The deal is expected to be finalised in mid July.
Rabobank said Australia had an advantage because it had already been providing beef free of hormone growth promotants (HGP) and with full traceability of the life of the cattle.
At the moment, American hormone free, organic beef sells for a premium on the domestic market.
“The Chinese consumer has to pay at least that premium to attract it away from that current market,” said Rabobank’s senior protein analyst Angus Gidley-Baird.
Australia recently signed a unique deal with China for greater access for chilled beef, favoured for the premium end of the market.
But Australian exporters will still have to compete with similar products out of the US, at some point.
Mr Gidley-Bird said since the height of 2015 when $1 billion worth of Australian beef was sent to China, the market was worth $670 million in 2016, and it was facing increasing cheaper competition from South America.
“US product is probably a lot more consistent with Australian premium higher quality beef, more so than Brazilian and South American beef.”
Rabobank said the US was growing its exports, 2 per cent higher than last year, as a result of the bigger since the drought.
US anxious to get back in China
The US Meat Exporters Federation said processors could start exporting beef to China as soon as the details and restrictions were worked through in July.

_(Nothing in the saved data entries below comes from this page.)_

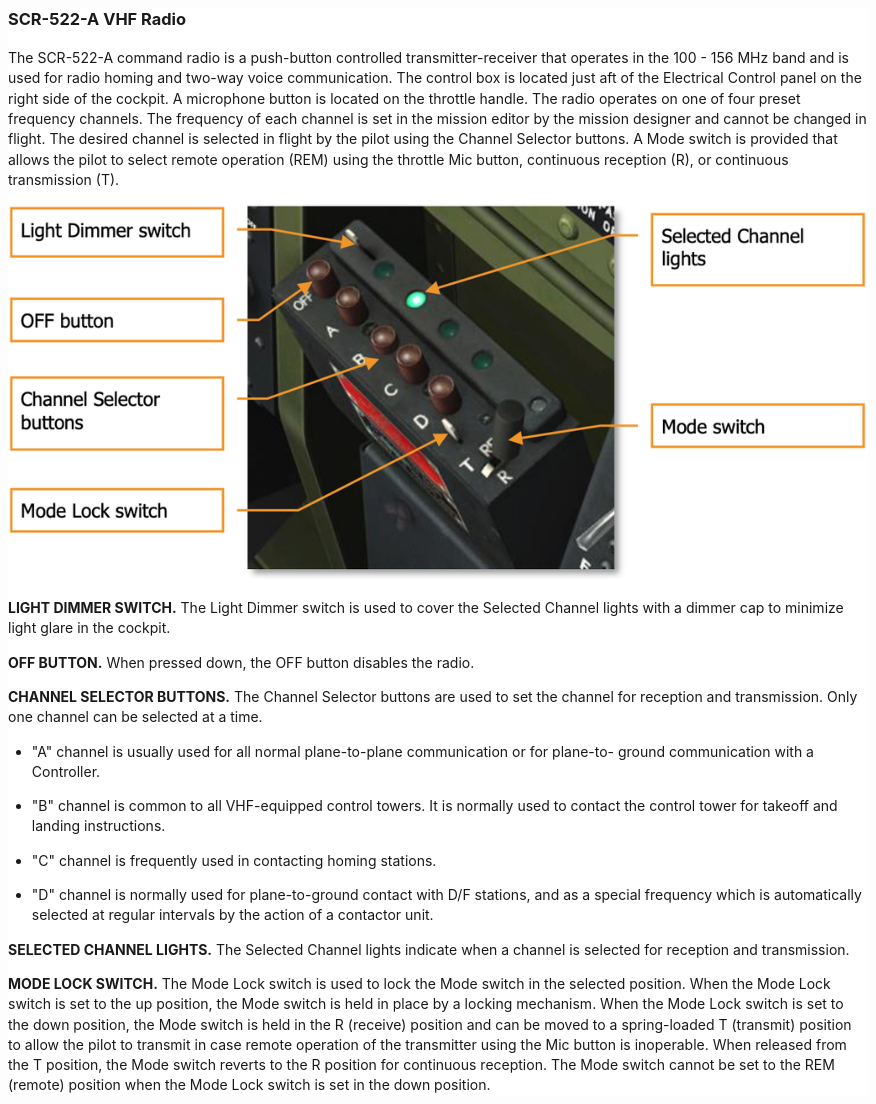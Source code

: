 ### SCR-522-A VHF Radio

The SCR-522-A command radio is a push-button controlled transmitter-receiver that operates in the 100 - 156 MHz band and is used for radio homing and two-way voice communication. The control box is located just aft of the Electrical Control panel on the right side of the cockpit. A microphone button is located on the throttle handle. The radio operates on one of four preset frequency channels. The frequency of each channel is set in the mission editor by the mission designer and cannot be changed in flight. The desired channel is selected in flight by the pilot using the Channel Selector buttons. A Mode switch is provided that allows the pilot to select remote operation (REM) using the throttle Mic button, continuous reception (R), or continuous transmission (T).

![Figure 76: SCR-522-A VHF Radio](img/04-50.png)

**LIGHT DIMMER SWITCH.** The Light Dimmer switch is used to cover the Selected Channel lights
with a dimmer cap to minimize light glare in the cockpit.

**OFF BUTTON.** When pressed down, the OFF button disables the radio.

**CHANNEL SELECTOR BUTTONS.** The Channel Selector buttons are used to set the channel for reception and transmission. Only one channel can be selected at a time.

* "A" channel is usually used for all normal plane-to-plane communication or for plane-to- ground communication with a Controller.

* "B" channel is common to all VHF-equipped control towers. It is normally used to contact the control tower for takeoff and landing instructions.

* "C" channel is frequently used in contacting homing stations.

* "D" channel is normally used for plane-to-ground contact with D/F stations, and as a special frequency which is automatically selected at regular intervals by the action of a contactor unit.

**SELECTED CHANNEL LIGHTS.** The Selected Channel lights indicate when a channel is selected for
reception and transmission.

**MODE LOCK SWITCH.** The Mode Lock switch is used to lock the Mode switch in the selected position. When the Mode Lock switch is set to the up position, the Mode switch is held in place by a locking mechanism. When the Mode Lock switch is set to the down position, the Mode switch is held in the R (receive) position and can be moved to a spring-loaded T (transmit) position to allow the pilot to transmit in case remote operation of the transmitter using the Mic button is inoperable. When released from the T position, the Mode switch reverts to the R position for continuous reception. The Mode switch cannot be set to the REM (remote) position when the Mode Lock switch is set in the down position.
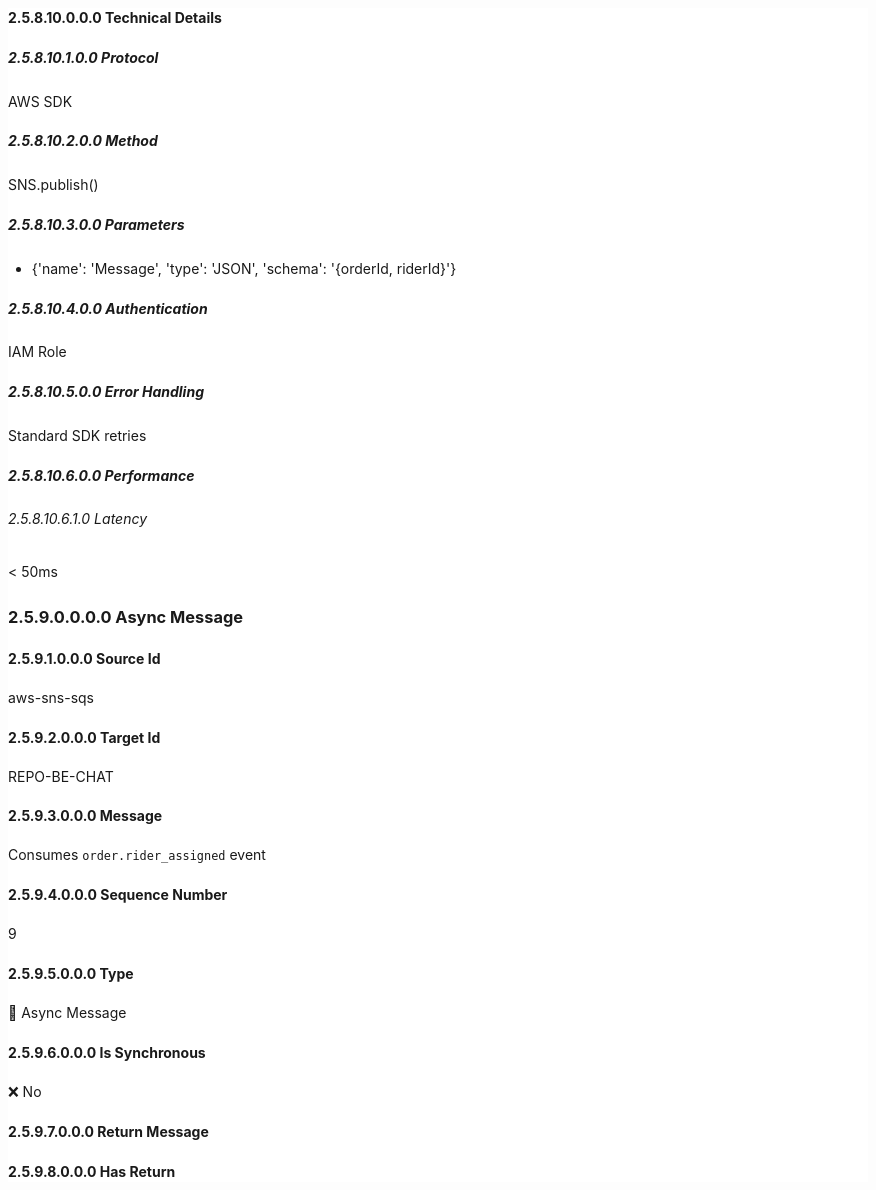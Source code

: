#### 2.5.8.10.0.0.0 Technical Details

##### 2.5.8.10.1.0.0 Protocol

AWS SDK

##### 2.5.8.10.2.0.0 Method

SNS.publish()

##### 2.5.8.10.3.0.0 Parameters

- {'name': 'Message', 'type': 'JSON', 'schema': '{orderId, riderId}'}

##### 2.5.8.10.4.0.0 Authentication

IAM Role

##### 2.5.8.10.5.0.0 Error Handling

Standard SDK retries

##### 2.5.8.10.6.0.0 Performance

###### 2.5.8.10.6.1.0 Latency

< 50ms

### 2.5.9.0.0.0.0 Async Message

#### 2.5.9.1.0.0.0 Source Id

aws-sns-sqs

#### 2.5.9.2.0.0.0 Target Id

REPO-BE-CHAT

#### 2.5.9.3.0.0.0 Message

Consumes `order.rider_assigned` event

#### 2.5.9.4.0.0.0 Sequence Number

9

#### 2.5.9.5.0.0.0 Type

🔹 Async Message

#### 2.5.9.6.0.0.0 Is Synchronous

❌ No

#### 2.5.9.7.0.0.0 Return Message



#### 2.5.9.8.0.0.0 Has Return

“It has the potential to be very significant, with China the fastest growing beef market in the world,” said Joe Schuele, director of communications with the Meat Exporters
“We’ve been on the sidelines as other beef supplying countries have grown their exports there, so we’re anxious to get back in.
However, he said, it would depend on what the export requirements were.
“Until then we won’t know what percentage of our beef will be eligible,” Mr Schuele said.
“China really became a big global beef importer, last year taking $US2.6 billion worth, from Australia, Brazil, Uruguay Argentina.
“That’s about 10 times the value they had imported 10 years previously.
He said this showed how much the demand for beef had grown and why the company was anxious to get back into that market.
Cattle ranchers anxious to resume exports
Overjoyed cattle ranchers said it could not be underestimated how much this would mean to the US beef industry.
Only 15 per cent of US beef is exported, but with the increased herd size, they need to find more markets.
“We are extremely happy with agreement reached by the White House, to restore beef access to China. I think you have to look at the potential,” said Craig Uden, a cattle feeder and cow, calf raiser in Nebraska, and President of the National Cattlemen’s beef association.
“Right now we currently enjoy $325 a head for export cattle, and to keep our strong and vibrant beef industry, we have to continue to work on more exporting.”
But this comes as US President Donald Trump continues the rhetoric about a wall on the Mexican border, and redrawing the North American Free Trade Agreement.
“A you all know, the National Cattlemen’s Beef Association was very much in favour of the Trans Pacific Partnership and without that now, we’re going to work with this administration to work on bilateral agreements and today we are in Mexico and we’ll also be visiting Canada.
“As we talk about the NAFTA agreement, we want to work to maintain that agreement with Canada and Mexico.”